Del lado de los orígenes del inconciente, por su parte, dos grandes líneas quedan abiertas a
partir de la propuesta freudiana. A ellas nos hemos referido anteriormente, sus consecuencias
en la clínica son enormes: Por una parte, aquella que considera al inconciente como existente
desde los orígenes, vale decir endogenamente constituido. El mundo exterior puede ser
concebido así como una pantalla de proyección sobre el cual el mundo interno se explicita. Por
otra, la que concibe al inconciente como fundado, efecto esta fundación de la presencia
sexualizante del otro humano, operando en los orígenes para instaurar ciertas experiencias
inscriptas destinadas a la fijación tópica y la retranscripcion por après-coup. Esta segunda línea
interna en la obra de Freud, por la cual hemos tomado partido, no agota, sin embargo, todas
las posibilidades que de ella pueden ser extraídas. Exigen una recomposición tanto intra-
teórica -en el marco de los descubrimientos posteriores- así como inter-teórica -en el contexto
científico del siglo. Señalemos de modo sucinto que, desde esta segunda perspectiva, no se
trata de que el otro se inscriba como tal en el inconciente en constitución. El inconciente será
definido como efecto residual del contacto sexualizante con el semejante, y los restos
metabólicos de este proceso constituirán inscripciones que, siendo de origen heterónimo, han
perdido la referencia al orden de partida.

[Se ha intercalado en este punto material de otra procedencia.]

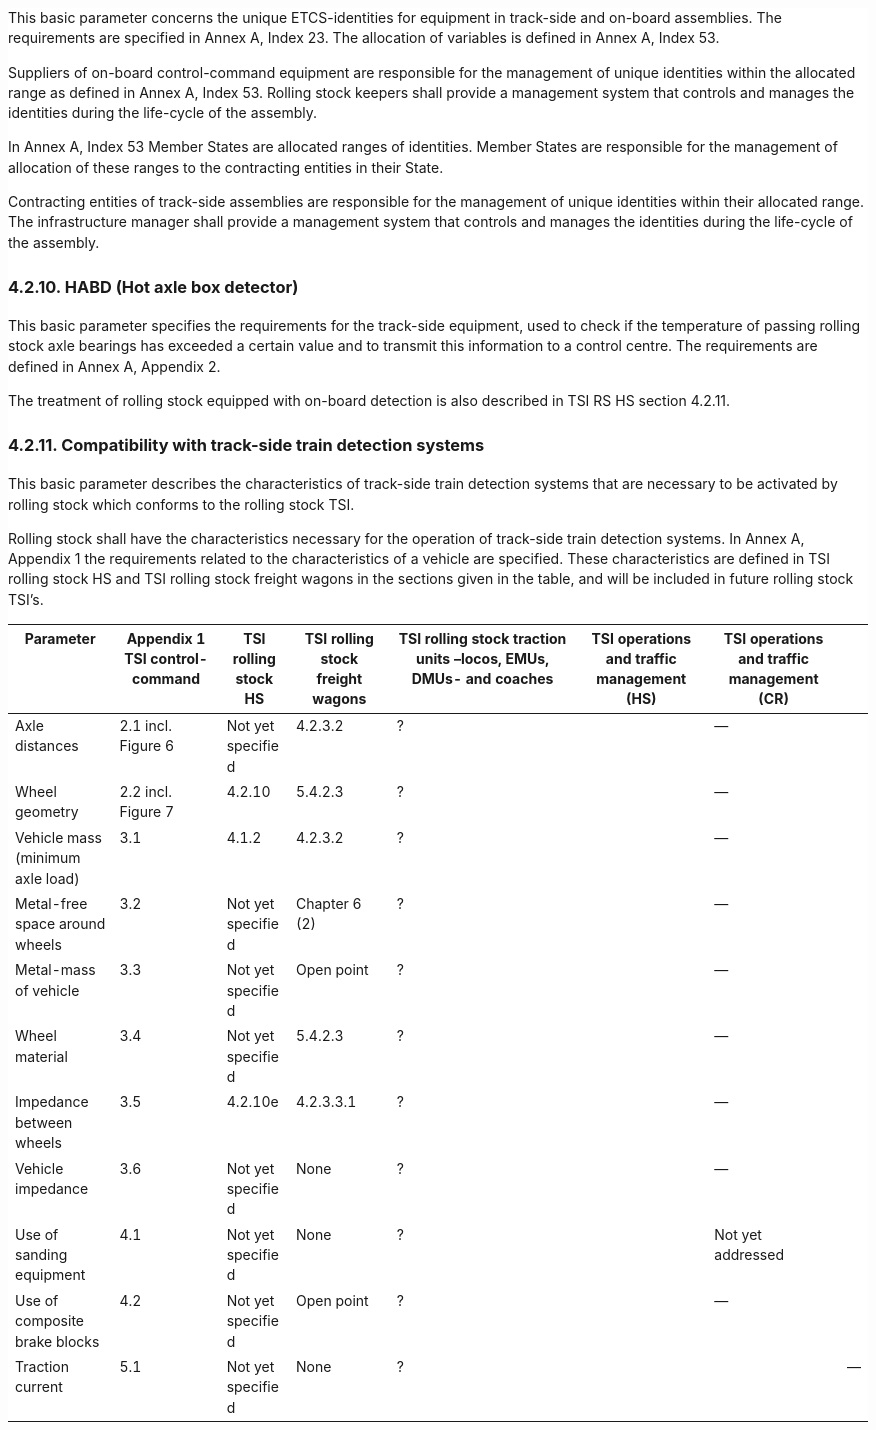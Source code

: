 This basic parameter concerns the unique ETCS-identities for equipment in track-side and on-board assemblies. The requirements are specified in Annex A, Index 23. The allocation of variables is defined in Annex A, Index 53.

Suppliers of on-board control-command equipment are responsible for the management of unique identities within the allocated range as defined in Annex A, Index 53. Rolling stock keepers shall provide a management system that controls and manages the identities during the life-cycle of the assembly.

In Annex A, Index 53 Member States are allocated ranges of identities. Member States are responsible for the management of allocation of these ranges to the contracting entities in their State.

Contracting entities of track-side assemblies are responsible for the management of unique identities within their allocated range. The infrastructure manager shall provide a management system that controls and manages the identities during the life-cycle of the assembly.

### 4.2.10.   HABD (Hot axle box detector)

This basic parameter specifies the requirements for the track-side equipment, used to check if the temperature of passing rolling stock axle bearings has exceeded a certain value and to transmit this information to a control centre. The requirements are defined in Annex A, Appendix 2.

The treatment of rolling stock equipped with on-board detection is also described in TSI RS HS section 4.2.11.

### 4.2.11.   Compatibility with track-side train detection systems

This basic parameter describes the characteristics of track-side train detection systems that are necessary to be activated by rolling stock which conforms to the rolling stock TSI.

Rolling stock shall have the characteristics necessary for the operation of track-side train detection systems. In Annex A, Appendix 1 the requirements related to the characteristics of a vehicle are specified. These characteristics are defined in TSI rolling stock HS and TSI rolling stock freight wagons in the sections given in the table, and will be included in future rolling stock TSI’s.

| Parameter                                  | Appendix 1 TSI control-command | TSI rolling stock HS | TSI rolling stock freight wagons | TSI rolling stock traction units –locos, EMUs, DMUs- and coaches | TSI operations and traffic management (HS) | TSI operations and traffic management (CR) |     |
| ------------------------------------------ | ------------------------------ | -------------------- | -------------------------------- | ---------------------------------------------------------------- | ------------------------------------------ | ------------------------------------------ | --- |
| Axle distances                             | 2.1 incl. Figure 6             | Not yet specified    | 4.2.3.2                          | ?                                                                |                                            | —                                          |     |
| Wheel geometry                             | 2.2 incl. Figure 7             | 4.2.10               | 5.4.2.3                          | ?                                                                |                                            | —                                          |     |
| Vehicle mass (minimum axle load)           | 3.1                            | 4.1.2                | 4.2.3.2                          | ?                                                                |                                            | —                                          |     |
| Metal-free space around wheels             | 3.2                            | Not yet specified    | Chapter 6 (2)                    | ?                                                                |                                            | —                                          |     |
| Metal-mass of vehicle                      | 3.3                            | Not yet specified    | Open point                       | ?                                                                |                                            | —                                          |     |
| Wheel material                             | 3.4                            | Not yet specified    | 5.4.2.3                          | ?                                                                |                                            | —                                          |     |
| Impedance between wheels                   | 3.5                            | 4.2.10e              | 4.2.3.3.1                        | ?                                                                |                                            | —                                          |     |
| Vehicle impedance                          | 3.6                            | Not yet specified    | None                             | ?                                                                |                                            | —                                          |     |
| Use of sanding equipment                   | 4.1                            | Not yet specified    | None                             | ?                                                                |                                            | Not yet addressed                          |     |
| Use of composite brake blocks              | 4.2                            | Not yet specified    | Open point                       | ?                                                                |                                            | —                                          |     |
| Traction current                           | 5.1                            | Not yet specified    | None                             | ?                                                                |                                            |                                            | —   |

Este optimismo no pierde, sin embargo, de vista, los conocimientos acumulados a lo largo del
tiempo. En psicoanálisis las cosas se complejizan aún más. Si la definición inicial contiene, a
pesar de su provisionalidad, la esencia del circulo que genera , y ello es verdad para todo
proceso de conocimiento -incluso aquel en el cual conocer y transformar van aunados, tal
como ocurre en nuestra clínica- en nuestro indagar cotidiano a la situación inicial precisa se
añade una temporalidad no lineal, no determinada de inicio, una temporalidad definida por el
après-coup. Y, sin embargo, el après-coup no es el azar; la indeterminación se rige en el
interior de un abanico posible de determinaciones.